Auch hinsichtlich des Vermögens ist bei Verheirateten grundsätzlich ein höheres Schonvermögen zu berücksichtigen. Allerdings hat der Bundesgerichtshof in seiner Entscheidung vom 29.04.2015 (XII ZB 236/14) festgehalten, dass für den zur Zahlung von Elternunterhalt Verpflichteten, der verheiratet ist und kein eigenes Erwerbseinkommen erzielt, grundsätzlich kein Bedürfnis für die Bildung eines eigenen Altersvorsorgevermögens besteht. Dies gelte allerdings nicht - so der BGH - soweit der Unterhaltspflichtige über seinen Ehegatten nicht hinreichend für das Alter abgesichert ist. Ob dies der Fall ist, hat der Unterhaltspflichtige gegenüber dem Sozialhilfeträger darzulegen und gegebenenfalls zu beweisen.

 

TIPP:  Sollte die Frage des Elternunterhalts im Raum stehen, empfiehlt sich - insbesondere vor Auskunftserteilung gegenüber dem Sozialhilfeträger -  eine anwaltliche Prüfung der Einkommens- und Vermögenssituation nicht nur des auf Elternunterhalt in Anspruch genommenen Kindes, sondern auch dessen Ehegatten. Dies gilt insbesondere auch im Hinblick darauf, dass die Sozialhilfeträger nicht verpflichtet sind, über mögliche abzugsfähige Positionen aufzuklären. Über mögliche abzugsfähige Positionen kann jedoch im Rahmen anwaltlicher Beratung aufgeklärt werden.

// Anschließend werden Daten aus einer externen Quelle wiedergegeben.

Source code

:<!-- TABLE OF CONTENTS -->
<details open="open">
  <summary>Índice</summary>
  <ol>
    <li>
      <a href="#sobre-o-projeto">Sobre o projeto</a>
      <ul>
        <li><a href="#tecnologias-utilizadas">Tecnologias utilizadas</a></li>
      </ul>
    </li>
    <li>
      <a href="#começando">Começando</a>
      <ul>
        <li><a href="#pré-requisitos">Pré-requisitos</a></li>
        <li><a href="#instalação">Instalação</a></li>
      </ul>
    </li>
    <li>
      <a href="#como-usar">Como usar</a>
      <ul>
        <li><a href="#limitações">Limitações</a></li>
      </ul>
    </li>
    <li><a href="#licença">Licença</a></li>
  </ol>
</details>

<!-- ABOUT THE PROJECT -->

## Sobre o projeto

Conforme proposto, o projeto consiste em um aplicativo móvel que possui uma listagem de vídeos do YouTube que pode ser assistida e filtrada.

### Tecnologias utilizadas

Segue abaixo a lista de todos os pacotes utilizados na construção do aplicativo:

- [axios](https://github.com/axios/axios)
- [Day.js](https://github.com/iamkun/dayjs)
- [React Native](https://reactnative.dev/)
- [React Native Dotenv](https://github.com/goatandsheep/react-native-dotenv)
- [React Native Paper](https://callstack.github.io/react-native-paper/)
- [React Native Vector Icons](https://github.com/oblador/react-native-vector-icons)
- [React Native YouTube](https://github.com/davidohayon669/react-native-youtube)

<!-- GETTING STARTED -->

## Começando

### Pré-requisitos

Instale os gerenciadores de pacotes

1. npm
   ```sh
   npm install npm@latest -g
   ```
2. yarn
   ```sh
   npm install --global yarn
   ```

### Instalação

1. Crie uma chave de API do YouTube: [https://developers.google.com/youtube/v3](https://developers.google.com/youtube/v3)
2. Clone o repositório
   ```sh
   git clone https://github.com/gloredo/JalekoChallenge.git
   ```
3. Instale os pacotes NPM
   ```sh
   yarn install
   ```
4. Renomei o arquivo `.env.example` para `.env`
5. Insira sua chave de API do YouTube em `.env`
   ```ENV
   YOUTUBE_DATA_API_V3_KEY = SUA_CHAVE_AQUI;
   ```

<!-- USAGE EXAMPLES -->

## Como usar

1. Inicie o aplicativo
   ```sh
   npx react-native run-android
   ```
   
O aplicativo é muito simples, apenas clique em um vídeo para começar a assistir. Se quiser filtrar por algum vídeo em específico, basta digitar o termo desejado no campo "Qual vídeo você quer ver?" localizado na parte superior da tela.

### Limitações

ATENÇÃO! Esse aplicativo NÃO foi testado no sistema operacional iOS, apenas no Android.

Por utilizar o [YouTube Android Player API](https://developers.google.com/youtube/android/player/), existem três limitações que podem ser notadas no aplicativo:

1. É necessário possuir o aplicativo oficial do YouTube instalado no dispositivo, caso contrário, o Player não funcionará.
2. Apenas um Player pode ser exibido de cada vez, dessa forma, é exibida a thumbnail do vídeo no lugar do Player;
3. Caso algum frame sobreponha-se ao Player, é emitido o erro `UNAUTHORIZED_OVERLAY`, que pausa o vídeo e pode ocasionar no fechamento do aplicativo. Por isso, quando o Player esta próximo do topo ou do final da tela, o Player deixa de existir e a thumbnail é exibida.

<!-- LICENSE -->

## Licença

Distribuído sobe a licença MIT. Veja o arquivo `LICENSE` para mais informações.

            Der Anspruch auf Elternunterhalt kann zudem im Einzelfall verwirkt sein. Dies ist beispielsweise im Betracht zu ziehen, wenn der Unterhaltsberechtigte durch sein sittliches Verschulden bedürftig geworden ist, wenn er seine eigenen Unterhaltspflicht gegenüber dem Unterhaltspflichtigen gröblich vernachlässigt oder sich vorsätzlich einer schweren Verfehlung gegen den Unterhaltspflichtigen oder einen nahen Angehörigen des Unterhaltspflichtigen schuldig gemacht hat.